• [Exercise objective] All lines in the records below that hold "details" are to be shown.
═════ Data for the task ═════
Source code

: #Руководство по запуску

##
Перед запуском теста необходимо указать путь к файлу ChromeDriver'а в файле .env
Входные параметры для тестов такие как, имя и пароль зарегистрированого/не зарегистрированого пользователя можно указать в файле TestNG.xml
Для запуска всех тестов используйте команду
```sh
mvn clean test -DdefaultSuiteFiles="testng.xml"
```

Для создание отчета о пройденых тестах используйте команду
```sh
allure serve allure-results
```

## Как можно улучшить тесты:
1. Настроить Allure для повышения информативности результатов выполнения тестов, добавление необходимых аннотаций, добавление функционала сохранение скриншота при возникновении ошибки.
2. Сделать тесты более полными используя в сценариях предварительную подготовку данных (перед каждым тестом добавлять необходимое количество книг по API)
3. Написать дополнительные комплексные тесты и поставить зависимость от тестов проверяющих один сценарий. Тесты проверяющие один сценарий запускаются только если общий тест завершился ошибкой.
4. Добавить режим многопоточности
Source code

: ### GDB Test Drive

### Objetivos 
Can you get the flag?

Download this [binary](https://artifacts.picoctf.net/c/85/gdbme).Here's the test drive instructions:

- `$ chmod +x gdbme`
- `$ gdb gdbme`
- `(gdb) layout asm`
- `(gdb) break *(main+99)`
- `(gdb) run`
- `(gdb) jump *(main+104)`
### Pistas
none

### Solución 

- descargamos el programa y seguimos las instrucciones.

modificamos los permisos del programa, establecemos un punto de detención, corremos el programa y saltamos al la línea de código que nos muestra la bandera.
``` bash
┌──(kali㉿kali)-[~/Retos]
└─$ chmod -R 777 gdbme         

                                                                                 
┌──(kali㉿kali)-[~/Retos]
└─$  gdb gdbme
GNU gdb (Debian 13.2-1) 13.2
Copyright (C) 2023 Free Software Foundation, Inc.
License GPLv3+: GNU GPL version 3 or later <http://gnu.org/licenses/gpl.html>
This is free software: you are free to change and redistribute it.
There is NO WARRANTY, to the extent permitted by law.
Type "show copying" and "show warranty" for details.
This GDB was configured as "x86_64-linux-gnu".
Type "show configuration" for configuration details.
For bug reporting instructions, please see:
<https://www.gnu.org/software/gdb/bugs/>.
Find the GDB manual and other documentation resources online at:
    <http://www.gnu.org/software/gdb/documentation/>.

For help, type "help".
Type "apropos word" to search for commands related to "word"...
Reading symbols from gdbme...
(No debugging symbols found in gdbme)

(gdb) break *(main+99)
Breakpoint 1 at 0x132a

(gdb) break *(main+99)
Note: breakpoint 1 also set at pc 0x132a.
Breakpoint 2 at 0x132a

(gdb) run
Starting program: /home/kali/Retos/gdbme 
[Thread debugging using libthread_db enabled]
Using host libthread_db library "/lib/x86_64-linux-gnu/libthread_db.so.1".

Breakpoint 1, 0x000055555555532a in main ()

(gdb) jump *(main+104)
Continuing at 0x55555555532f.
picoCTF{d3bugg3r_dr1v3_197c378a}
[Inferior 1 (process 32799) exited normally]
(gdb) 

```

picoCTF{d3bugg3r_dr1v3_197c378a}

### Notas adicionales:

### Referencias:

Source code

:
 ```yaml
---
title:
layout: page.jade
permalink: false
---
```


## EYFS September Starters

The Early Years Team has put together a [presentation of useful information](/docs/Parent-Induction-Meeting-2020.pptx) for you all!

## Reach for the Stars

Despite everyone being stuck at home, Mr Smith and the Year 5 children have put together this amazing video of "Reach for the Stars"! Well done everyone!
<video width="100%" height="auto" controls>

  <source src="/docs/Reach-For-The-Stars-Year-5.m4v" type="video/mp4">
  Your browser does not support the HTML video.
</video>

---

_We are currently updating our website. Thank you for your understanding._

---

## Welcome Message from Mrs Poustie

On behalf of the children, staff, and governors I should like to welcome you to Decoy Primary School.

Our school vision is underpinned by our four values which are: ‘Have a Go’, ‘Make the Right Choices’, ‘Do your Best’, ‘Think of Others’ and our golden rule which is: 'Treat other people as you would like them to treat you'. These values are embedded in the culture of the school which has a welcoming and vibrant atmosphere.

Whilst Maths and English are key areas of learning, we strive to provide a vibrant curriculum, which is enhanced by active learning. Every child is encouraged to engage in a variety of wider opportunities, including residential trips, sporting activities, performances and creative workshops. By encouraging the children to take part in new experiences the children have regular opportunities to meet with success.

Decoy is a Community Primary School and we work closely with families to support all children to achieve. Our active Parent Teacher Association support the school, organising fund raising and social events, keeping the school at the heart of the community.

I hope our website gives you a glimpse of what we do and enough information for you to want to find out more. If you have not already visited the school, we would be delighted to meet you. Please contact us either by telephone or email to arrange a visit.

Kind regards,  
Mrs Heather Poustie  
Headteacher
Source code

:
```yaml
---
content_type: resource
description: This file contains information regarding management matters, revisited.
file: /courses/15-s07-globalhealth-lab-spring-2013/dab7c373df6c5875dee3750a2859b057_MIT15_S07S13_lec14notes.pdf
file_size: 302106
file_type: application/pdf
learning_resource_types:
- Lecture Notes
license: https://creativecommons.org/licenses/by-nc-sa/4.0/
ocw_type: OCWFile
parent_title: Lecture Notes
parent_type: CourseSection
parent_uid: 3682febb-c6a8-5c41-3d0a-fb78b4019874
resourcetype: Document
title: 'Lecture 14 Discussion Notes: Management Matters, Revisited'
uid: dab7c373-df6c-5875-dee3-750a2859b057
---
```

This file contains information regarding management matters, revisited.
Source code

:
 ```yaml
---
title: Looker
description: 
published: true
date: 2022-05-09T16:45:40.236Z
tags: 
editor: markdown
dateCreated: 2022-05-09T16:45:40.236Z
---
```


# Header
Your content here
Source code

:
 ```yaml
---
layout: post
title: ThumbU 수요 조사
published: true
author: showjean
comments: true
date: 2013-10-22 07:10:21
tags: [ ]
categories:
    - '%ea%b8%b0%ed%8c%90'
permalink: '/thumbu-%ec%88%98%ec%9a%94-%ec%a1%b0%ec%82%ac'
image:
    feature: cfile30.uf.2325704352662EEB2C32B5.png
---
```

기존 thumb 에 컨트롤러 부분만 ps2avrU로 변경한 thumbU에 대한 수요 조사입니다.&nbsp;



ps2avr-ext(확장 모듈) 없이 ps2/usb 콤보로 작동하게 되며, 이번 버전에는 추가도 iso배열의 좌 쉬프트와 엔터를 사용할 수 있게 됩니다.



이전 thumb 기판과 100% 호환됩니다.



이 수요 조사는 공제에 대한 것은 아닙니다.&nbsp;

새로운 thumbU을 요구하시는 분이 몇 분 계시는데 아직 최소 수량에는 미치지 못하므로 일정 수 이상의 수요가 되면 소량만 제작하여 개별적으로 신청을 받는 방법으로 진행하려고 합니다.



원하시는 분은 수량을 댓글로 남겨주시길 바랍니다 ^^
═════
• [Exercise output]
Type "show copying" and "show warranty" for details.
Type "show configuration" for configuration details.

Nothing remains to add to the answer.